Election de Mister France

Election de Mister France Couronne-miss-france-2015

  • Le psychodrame électoral bat son plein. Un défilé de gueules, de tronches et de costards agrémenté de gros chiffres, de quantification budgétaire, d’économies, de dépenses, de chiffrages pour le sérieux.  Casting présidentiel – la formule tourne sur les chaînes infos – sur fond d’éléments de langage, de formules-chocs, de propositions repères : nouveau logiciel, présidentiabilité, sortie de crise, rassemblement, calendrier juridique. Millions et milliards d’euros sont de sortie. Bouillasse d’avocats, guacamole éditoriale, minestrone en débats et  analyses en gratins. Une foire aux egos qui sert au mieux la mise en spectacle quotidienne du grand show quinquennal. Une armée de cacatoès délavés communiquent en boucle sur la chose. Menace du chômage, des extrêmes, de la dette, du déclassement, de la perte d’identité, du terrorisme. Menaces au programme. L’élection de Mister France et son décor glauque.

 

  • Bobos parisiens contre hobereaux de province, le peuple, oh bon peuple, va faire son choix.
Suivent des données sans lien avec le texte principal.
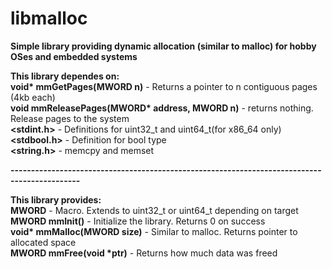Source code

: # libmalloc
<b>Simple library providing dynamic allocation (similar to malloc) for hobby OSes and embedded systems</b>

<b>This library dependes on:</b><br>
<b>void* mmGetPages(MWORD n)</b> - Returns a pointer to n contiguous pages (4kb each)<br>
<b>void mmReleasePages(MWORD* address, MWORD n)</b> - returns nothing. Release pages to the system<br>
<b><stdint.h></b> - Definitions for uint32_t and uint64_t(for x86_64 only)<br>
<b><stdbool.h></b> - Definition for bool type<br>
<b><string.h></b> - memcpy and memset<br>

<b>---------------------------------------------------------------------------------------------</b><br>

<b>This library provides:</b><br>
<b>MWORD</b> - Macro. Extends to uint32_t or uint64_t depending on target<br>
<b>MWORD mmInit()</b> - Initialize the library. Returns 0 on success<br>
<b>void* mmMalloc(MWORD size)</b> - Similar to malloc. Returns pointer to allocated space<br>
<b>MWORD mmFree(void *ptr)</b> - Returns how much data was freed<br>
Drapeaux tricolores dans les deux camps. Les prolos cracheraient-ils dans la soupe préparée par les maîtres queue du spectacle politique ? L’heure est grave, les extrêmes sont aux portes de Paris. Le philosophe du mois éclaire heureusement la question dans le Magazine Philo Plus. L’orgie bat son plein juste avant la descente, les cent jours de grâce qui n’en feront plus qu’un. Actu oblige. Mister France portera tout : le redressement du pays, l’arthrose des seniors, l’urgence climatique, l’essorage de la dette, la purification de l’air, l’inversion de la courbe du chômage, l’espoir de la jeunesse, le travail, le loisir et le droit à l’orgasme.

 

  • Qui sera l’élu de votre cœur ? Le diarrhéique jeune péteux mégalo et ses flux d’outsiders translucides  décérébrés ? Le terrien constipé et son fief historique en cathédrales de bouses juridiques ? La flatuleuse héritière et son rictus de hyène pelée ? Le tribun ventriloque et son inutile talent oratoire météoritique ? Le spectre coprophage et sa vision brumeuse d’apparatchik frondeur ami des hommes ?  J’hésite. Non, j’ouvrirai l’annuaire le jour du choix et glisserai dans l’urne le nom d’un inconnu : Yvette Damnon, Karim Marty, Kevin Landi, Jean-Claude Pilorget.

 

  • La politique réalité surclasse définitivement  la télé réalité. Qui restera en deuxième semaine ? Dindes et dindons déchiffrent pour vous les ébats du jour, les derniers soubresauts dans le bocal. Qui reste ? Qui se retire ? Les fidèles de la première heure, les frondeurs de la dernière, vous les verrez tous, petits organigrammes animés pour mieux comprendre. La pédagogie n’est jamais très loin. Les alliances, les reniements, les confessions en off et les déclarations en prime avant de repartir à la conquête de l’électeur, dans les fiefs, sur les terres historiques.  Electeur-spectateur doublement sondé, audimat et intention de vote. Urine et selle. Avant, après, pendant. Le matin et le soir. A toutes heures. Flux quotidien de pourcentages, de courbes sur le modèle des courbes du chômage ou des indices de pollution de l’air. Météo politique ? Plutôt, lobotomie de masse, soft, design, démocratique, française. A voté.